Mexico just registered its first Clean Development Mechanism with the United Nations under a collaboration between Pemex and Statoil to reduce gas flaring at the onshore Tres Hermanos oil field in Mexico. Statoil said 26 October 2010 the registration is the result of an effort to cut CO2 emissions by curbing gas flaring.
Pemex' Juan Arturo Hernández Carrera, VP for the northern region with Pemex E&P, said the CDM registration 'demonstrates our commitment to reducing greenhouse gas emissions and sets the basis for the development of other reduction projects in the northern region.'
Under the Kyoto protocol, companies can earn certified emissions reductions (CERs) that then become tradable by investing in emission reduction projects in countries without mandatory emission reduction goals such as Mexico. The two companies have been collaborating since 2004 to identify CDM projects.

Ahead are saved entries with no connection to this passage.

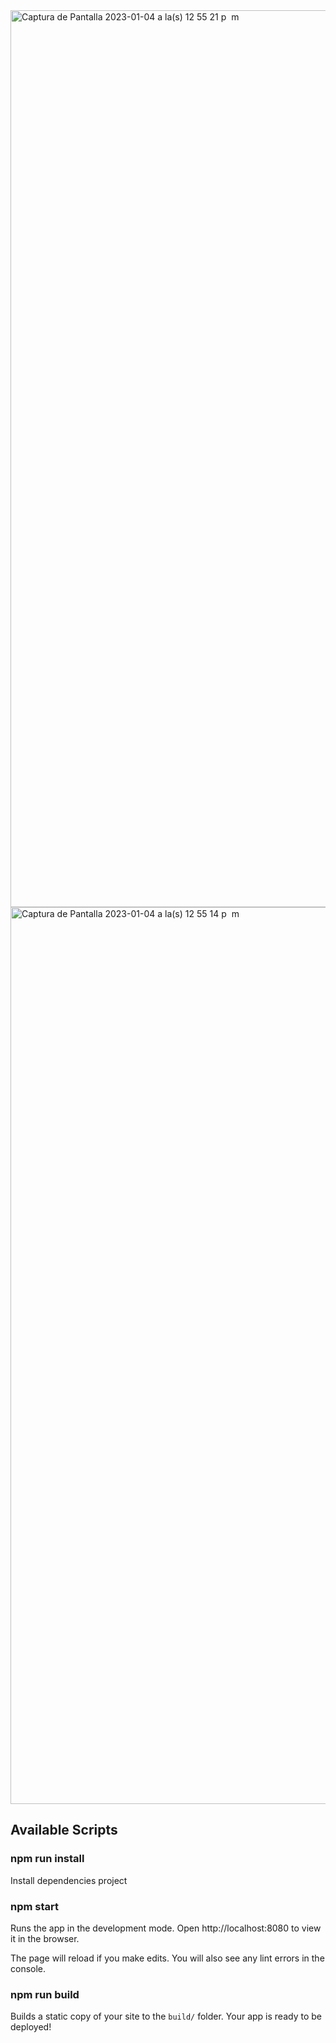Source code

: <img width="1435" alt="Captura de Pantalla 2023-01-04 a la(s) 12 55 21 p  m" src="https://user-images.githubusercontent.com/65567673/210619267-1de63c0a-2d01-4aa9-ad06-577b6e39e070.png">
<img width="1435" alt="Captura de Pantalla 2023-01-04 a la(s) 12 55 14 p  m" src="https://user-images.githubusercontent.com/65567673/210619273-227a4db7-fe53-481d-a290-e9c85269dc14.png">

## Available Scripts

### npm run install

Install dependencies project
### npm start

Runs the app in the development mode.
Open http://localhost:8080 to view it in the browser.

The page will reload if you make edits.
You will also see any lint errors in the console.

### npm run build

Builds a static copy of your site to the `build/` folder.
Your app is ready to be deployed!



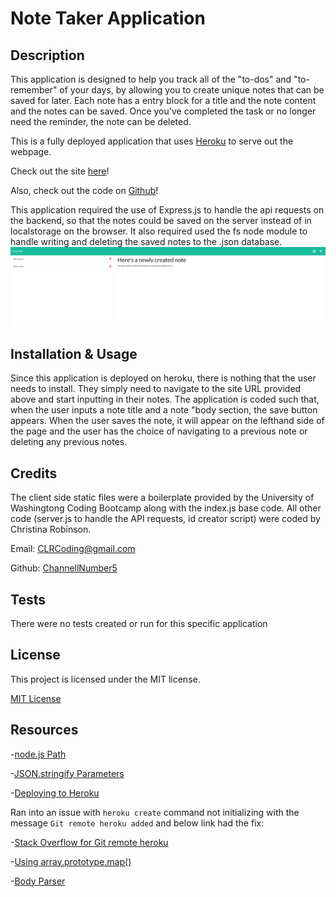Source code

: # Note Taker Application

## Description

This application is designed to help you track all of the "to-dos" and "to-remember" of your days, by allowing you to create unique notes that can be saved for later. Each note has a entry block for a title and the note content and the notes can be saved. Once you've completed the task or no longer need the reminder, the note can be deleted.

This is a fully deployed application that uses [Heroku](https://devcenter.heroku.com/) to serve out the webpage.

Check out the site [here](https://young-lowlands-35095.herokuapp.com/)!

Also, check out the code on [Github](https://github.com/ChannellNumber5/CR-NoteTaker)!


This application required the use of Express.js to handle the api requests on the backend, so that the notes could be saved on the server instead of in localstorage on the browser. It also required used the fs node module to handle writing and deleting the saved notes to the .json database.
![Note Taker Screenshot](./images/CR-NoteTaker_screenshot.png)

## Installation & Usage
Since this application is deployed on heroku, there is nothing that the user needs to install. They simply need to navigate to the site URL provided above and start inputting in their notes. The application is coded such that, when the user inputs a note title and a note "body section, the save button appears. When the user saves the note, it will appear on the lefthand side of the page and the user has the choice of navigating to a previous note or deleting any previous notes.

## Credits
The client side static files were a boilerplate provided by the University of Washingtong Coding Bootcamp along with the index.js base code. All other code (server.js to handle the API requests, id creator script) were coded by Christina Robinson.

Email: [CLRCoding@gmail.com](mailto:CLRCoding@gmail.com)

Github: [ChannellNumber5](https://github.com/ChannellNumber5)
 
## Tests
There were no tests created or run for this specific application

## License

This project is licensed under the MIT license.

[MIT License](https://opensource.org/licenses/MIT)

## Resources

-[node.js Path](https://nodejs.dev/learn/the-nodejs-path-module#pathjoin)

-[JSON.stringify Parameters](https://developer.mozilla.org/en-US/docs/Web/JavaScript/Reference/Global_Objects/JSON/stringify)

-[Deploying to Heroku](https://devcenter.heroku.com/articles/getting-started-with-nodejs?singlepage=true#set-up)

Ran into an issue with `heroku create` command not initializing with the message `Git remote heroku added` and below link had the fix:

-[Stack Overflow for Git remote heroku](https://stackoverflow.com/questions/30255058/heroku-deployment-git-remote-not-added)

-[Using array.prototype.map()](https://www.digitalocean.com/community/tutorials/4-uses-of-javascripts-arraymap-you-should-know)

-[Body Parser](https://stackoverflow.com/questions/55558402/what-is-the-meaning-of-bodyparser-urlencoded-extended-true-and-bodypar)
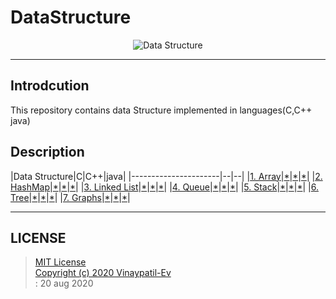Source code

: # DataStructure
<p align="center">
<img src="https://github.com/Vinaypatil-Ev/vinEv_DataStructure/blob/master/Documents/img/data_strucuture1.png" alt="Data Structure">
</p>

----------------------------------------------------------------------------------
## Introdcution
This repository contains data Structure implemented in languages(C,C++ java)</br>

## Description


|Data Structure|C|C++|java|
|----------------------|--|--|
|[1. Array](Array)|[*](Array/C/array.c)|[*](Array/C++/Array.cpp)|[*](Array/Java/Array1D.java)|
|[2. HashMap](HashMap)|[*](HashMap/C/HashMap.c)|[*](HashMap/C++/HashMap.cpp)|[*](HashMap/Java/HashMapImpl.java)|
|[3. Linked List](LinkedList)|[*](LinkedList/C/LinkedList.c)|[*](LinkedList/C++/LinkedList.cpp)|[*](LinkedList/Java/LinkedListImpl.java)|
|[4. Queue](Queue)|[*]()|[*]()|[*]()|
|[5. Stack](Stack)|[*]()|[*]()|[*]()|
|[6. Tree](Tree)|[*]()|[*]()|[*]()|
|[7. Graphs](Graphs)|[*]()|[*]()|[*]()|



------------------------------------------------------------------------------------

## LICENSE
> [MIT License](LICENSE)</br>[Copyright (c) 2020 Vinaypatil-Ev](LICENSE)</br>: 20 aug 2020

Statoil brings its Norwegian Continental Shelf technical experience and Pemex works to voluntarily reduce carbon emissions and improve its energy efficiency. Pemex expects to avoid emitting an average of 83,000 tonnes of CO2 per year over a 10-year period, and to receive the same amount of CERs from the United Nations. Statoil can buy from Pemex the CERs that the project yields.
The CDM project is intended to eliminate three of the gas flare batteries and to install a new gas processing and treatment plant as well as to build the pipelines needed to bring the recovered gas to market. Pemex will start the tendering process to sign the engineering, procurement and construction contract for this project on January 2011.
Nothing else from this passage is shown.